_Records supplied_
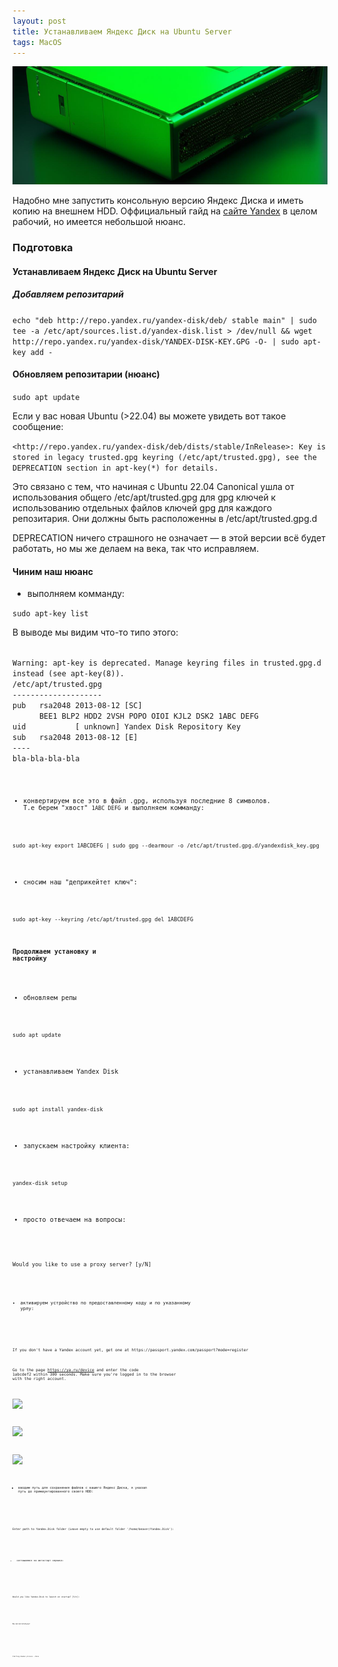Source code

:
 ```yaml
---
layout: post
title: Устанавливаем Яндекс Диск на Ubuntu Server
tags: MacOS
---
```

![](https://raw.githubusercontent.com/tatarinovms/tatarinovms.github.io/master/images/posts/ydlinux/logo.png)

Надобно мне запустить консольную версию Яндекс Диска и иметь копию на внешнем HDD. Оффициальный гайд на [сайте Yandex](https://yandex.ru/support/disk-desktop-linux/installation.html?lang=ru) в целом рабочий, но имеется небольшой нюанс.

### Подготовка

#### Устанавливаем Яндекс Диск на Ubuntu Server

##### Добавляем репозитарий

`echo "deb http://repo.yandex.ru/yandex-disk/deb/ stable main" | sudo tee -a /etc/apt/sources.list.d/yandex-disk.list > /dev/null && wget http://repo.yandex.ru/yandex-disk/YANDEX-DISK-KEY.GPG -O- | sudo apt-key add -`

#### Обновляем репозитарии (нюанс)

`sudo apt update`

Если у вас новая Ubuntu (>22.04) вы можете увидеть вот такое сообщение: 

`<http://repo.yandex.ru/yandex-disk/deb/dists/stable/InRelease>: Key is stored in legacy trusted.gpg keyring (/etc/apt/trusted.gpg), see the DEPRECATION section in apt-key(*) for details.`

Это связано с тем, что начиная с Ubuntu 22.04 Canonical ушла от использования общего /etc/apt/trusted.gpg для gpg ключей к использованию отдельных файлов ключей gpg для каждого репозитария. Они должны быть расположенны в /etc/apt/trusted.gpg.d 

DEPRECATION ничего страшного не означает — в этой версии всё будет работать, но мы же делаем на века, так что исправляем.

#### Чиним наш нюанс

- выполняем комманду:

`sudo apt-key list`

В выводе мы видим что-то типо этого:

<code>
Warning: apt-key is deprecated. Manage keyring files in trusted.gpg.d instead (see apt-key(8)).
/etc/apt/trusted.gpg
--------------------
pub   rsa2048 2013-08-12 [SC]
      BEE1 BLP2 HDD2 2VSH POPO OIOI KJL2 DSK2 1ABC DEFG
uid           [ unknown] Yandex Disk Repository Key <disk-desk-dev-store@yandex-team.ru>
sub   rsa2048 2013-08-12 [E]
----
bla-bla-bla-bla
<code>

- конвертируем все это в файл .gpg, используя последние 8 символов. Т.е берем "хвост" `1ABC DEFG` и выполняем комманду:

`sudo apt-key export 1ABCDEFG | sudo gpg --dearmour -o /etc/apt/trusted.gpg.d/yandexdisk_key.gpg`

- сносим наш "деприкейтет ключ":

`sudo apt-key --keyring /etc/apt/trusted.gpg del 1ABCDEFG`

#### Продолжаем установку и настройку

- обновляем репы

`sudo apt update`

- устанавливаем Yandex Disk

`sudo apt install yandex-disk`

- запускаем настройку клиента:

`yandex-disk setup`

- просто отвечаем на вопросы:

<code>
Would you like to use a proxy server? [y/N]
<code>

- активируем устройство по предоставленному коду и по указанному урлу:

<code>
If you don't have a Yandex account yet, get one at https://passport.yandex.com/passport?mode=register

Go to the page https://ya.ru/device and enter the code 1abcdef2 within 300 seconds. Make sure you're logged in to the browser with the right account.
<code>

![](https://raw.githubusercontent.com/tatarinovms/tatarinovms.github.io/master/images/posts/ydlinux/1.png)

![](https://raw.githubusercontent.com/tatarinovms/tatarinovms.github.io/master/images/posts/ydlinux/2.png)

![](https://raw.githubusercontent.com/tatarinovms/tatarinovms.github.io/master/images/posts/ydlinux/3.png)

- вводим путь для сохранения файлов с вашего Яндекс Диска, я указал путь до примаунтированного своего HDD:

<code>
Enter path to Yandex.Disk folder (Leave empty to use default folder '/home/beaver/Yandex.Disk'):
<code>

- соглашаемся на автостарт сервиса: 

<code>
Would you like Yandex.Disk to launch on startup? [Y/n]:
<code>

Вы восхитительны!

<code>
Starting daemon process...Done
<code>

...

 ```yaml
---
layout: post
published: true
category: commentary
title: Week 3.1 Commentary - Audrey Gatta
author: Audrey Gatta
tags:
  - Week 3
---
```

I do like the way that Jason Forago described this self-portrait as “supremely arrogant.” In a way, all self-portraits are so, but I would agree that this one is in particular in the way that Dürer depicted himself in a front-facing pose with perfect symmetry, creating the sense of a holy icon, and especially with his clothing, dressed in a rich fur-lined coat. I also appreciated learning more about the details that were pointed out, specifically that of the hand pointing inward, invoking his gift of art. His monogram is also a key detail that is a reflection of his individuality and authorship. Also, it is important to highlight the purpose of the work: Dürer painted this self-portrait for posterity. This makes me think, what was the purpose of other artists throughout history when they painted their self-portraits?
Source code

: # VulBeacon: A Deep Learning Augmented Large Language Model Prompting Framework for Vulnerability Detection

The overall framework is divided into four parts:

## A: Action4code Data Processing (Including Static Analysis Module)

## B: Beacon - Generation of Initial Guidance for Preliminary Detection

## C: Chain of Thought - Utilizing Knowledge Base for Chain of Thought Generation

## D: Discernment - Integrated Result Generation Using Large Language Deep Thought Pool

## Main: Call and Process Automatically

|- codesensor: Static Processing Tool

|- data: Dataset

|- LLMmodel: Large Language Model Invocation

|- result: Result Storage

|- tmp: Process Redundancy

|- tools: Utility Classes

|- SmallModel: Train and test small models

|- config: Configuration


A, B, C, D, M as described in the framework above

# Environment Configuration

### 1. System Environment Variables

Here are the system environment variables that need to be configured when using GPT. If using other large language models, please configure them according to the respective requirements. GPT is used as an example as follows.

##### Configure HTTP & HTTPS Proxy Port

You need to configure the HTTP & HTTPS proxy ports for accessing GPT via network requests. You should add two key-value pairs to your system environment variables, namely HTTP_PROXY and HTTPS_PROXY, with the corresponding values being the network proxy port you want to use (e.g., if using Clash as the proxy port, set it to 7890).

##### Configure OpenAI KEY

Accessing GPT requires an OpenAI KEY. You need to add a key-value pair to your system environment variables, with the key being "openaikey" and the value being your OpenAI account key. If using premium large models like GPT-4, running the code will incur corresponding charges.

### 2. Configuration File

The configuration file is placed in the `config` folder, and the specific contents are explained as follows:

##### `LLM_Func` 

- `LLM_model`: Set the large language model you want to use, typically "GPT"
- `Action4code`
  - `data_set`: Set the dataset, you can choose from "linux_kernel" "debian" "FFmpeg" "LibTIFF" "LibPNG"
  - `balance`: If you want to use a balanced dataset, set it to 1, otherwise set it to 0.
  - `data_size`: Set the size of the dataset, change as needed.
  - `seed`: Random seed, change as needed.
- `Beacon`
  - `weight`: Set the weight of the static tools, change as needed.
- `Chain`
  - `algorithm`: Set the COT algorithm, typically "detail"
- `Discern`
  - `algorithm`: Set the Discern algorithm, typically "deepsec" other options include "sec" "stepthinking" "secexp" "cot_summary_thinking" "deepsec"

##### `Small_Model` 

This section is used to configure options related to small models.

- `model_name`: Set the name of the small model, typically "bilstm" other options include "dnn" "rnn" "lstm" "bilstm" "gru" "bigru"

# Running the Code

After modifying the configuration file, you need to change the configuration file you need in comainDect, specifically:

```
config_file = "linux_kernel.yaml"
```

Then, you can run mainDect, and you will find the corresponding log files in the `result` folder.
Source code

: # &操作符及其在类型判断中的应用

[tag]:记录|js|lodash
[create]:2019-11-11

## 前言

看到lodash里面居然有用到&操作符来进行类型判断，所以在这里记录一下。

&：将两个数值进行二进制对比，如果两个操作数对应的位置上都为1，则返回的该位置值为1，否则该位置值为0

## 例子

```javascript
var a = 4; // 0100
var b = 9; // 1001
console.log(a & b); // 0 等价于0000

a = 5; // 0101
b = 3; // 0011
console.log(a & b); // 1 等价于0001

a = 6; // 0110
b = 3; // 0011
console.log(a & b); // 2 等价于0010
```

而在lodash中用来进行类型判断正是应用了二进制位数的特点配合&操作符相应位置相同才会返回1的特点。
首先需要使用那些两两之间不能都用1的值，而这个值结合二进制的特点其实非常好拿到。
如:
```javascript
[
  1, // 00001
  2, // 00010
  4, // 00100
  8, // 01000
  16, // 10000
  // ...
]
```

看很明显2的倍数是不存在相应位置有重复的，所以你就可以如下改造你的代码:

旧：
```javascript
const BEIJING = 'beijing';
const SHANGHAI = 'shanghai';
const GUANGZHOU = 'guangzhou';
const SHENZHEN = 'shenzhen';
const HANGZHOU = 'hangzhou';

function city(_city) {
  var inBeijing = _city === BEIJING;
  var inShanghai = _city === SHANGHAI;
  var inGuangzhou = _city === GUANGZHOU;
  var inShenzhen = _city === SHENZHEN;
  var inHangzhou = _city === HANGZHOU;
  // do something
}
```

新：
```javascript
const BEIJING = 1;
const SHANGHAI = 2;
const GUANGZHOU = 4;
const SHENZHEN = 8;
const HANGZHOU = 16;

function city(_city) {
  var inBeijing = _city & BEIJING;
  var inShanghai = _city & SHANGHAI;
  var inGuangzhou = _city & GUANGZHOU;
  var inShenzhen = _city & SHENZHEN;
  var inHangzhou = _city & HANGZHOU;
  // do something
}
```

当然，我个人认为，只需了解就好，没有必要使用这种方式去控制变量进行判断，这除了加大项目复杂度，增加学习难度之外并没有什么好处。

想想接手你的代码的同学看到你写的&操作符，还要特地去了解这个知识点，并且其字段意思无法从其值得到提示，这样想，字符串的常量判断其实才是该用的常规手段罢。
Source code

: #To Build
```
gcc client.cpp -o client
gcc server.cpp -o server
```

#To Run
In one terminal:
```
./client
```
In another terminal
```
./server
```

---

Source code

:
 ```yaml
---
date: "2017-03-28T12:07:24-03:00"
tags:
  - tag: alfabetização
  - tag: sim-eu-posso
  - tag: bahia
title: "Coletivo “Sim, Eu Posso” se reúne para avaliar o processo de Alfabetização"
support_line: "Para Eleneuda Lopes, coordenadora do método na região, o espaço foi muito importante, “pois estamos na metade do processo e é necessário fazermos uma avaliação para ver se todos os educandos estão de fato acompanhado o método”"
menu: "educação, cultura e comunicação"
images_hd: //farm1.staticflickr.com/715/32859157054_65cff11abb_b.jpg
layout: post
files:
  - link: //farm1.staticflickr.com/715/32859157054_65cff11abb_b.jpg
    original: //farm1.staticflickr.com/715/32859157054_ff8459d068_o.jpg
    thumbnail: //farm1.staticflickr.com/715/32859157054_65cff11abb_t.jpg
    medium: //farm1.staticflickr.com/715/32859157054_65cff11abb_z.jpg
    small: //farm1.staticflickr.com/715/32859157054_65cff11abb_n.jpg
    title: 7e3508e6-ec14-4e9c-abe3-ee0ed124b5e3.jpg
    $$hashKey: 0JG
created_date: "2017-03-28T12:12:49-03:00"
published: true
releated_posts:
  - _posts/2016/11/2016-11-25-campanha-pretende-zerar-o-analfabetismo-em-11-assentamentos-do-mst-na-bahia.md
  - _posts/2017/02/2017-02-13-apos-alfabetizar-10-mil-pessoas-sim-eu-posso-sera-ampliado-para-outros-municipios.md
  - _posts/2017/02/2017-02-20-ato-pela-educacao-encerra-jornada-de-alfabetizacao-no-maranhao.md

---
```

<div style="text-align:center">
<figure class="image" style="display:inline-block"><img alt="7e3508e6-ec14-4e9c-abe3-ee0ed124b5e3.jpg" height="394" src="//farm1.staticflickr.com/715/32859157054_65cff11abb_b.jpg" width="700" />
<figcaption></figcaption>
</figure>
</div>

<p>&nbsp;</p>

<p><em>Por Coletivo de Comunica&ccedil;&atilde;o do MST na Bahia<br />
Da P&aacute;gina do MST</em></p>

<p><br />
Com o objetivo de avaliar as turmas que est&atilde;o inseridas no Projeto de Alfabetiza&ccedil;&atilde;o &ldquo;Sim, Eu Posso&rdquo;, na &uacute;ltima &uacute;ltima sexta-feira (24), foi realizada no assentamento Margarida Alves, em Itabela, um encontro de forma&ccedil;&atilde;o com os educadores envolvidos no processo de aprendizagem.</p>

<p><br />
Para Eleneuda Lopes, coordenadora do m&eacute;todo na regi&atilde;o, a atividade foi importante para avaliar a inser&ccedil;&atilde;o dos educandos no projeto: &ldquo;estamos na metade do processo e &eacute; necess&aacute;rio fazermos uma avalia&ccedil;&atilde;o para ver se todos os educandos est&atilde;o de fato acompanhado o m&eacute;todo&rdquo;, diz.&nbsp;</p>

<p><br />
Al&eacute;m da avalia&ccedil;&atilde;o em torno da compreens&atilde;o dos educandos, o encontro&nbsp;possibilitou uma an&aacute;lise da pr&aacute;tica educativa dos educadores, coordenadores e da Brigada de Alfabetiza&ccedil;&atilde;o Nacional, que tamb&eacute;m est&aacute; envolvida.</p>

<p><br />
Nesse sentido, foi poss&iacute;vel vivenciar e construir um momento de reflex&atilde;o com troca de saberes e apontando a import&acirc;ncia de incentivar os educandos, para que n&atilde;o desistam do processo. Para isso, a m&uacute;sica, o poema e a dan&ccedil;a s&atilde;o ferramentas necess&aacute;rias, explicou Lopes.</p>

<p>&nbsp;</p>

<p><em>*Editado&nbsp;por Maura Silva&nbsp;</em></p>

_Task instructions_
Filter the records above and return every line that holds the word "models".

_Exercise answer_
|- SmallModel: Train and test small models
Here are the system environment variables that need to be configured when using GPT. If using other large language models, please configure them according to the respective requirements. GPT is used as an example as follows.
Accessing GPT requires an OpenAI KEY. You need to add a key-value pair to your system environment variables, with the key being "openaikey" and the value being your OpenAI account key. If using premium large models like GPT-4, running the code will incur corresponding charges.
This section is used to configure options related to small models.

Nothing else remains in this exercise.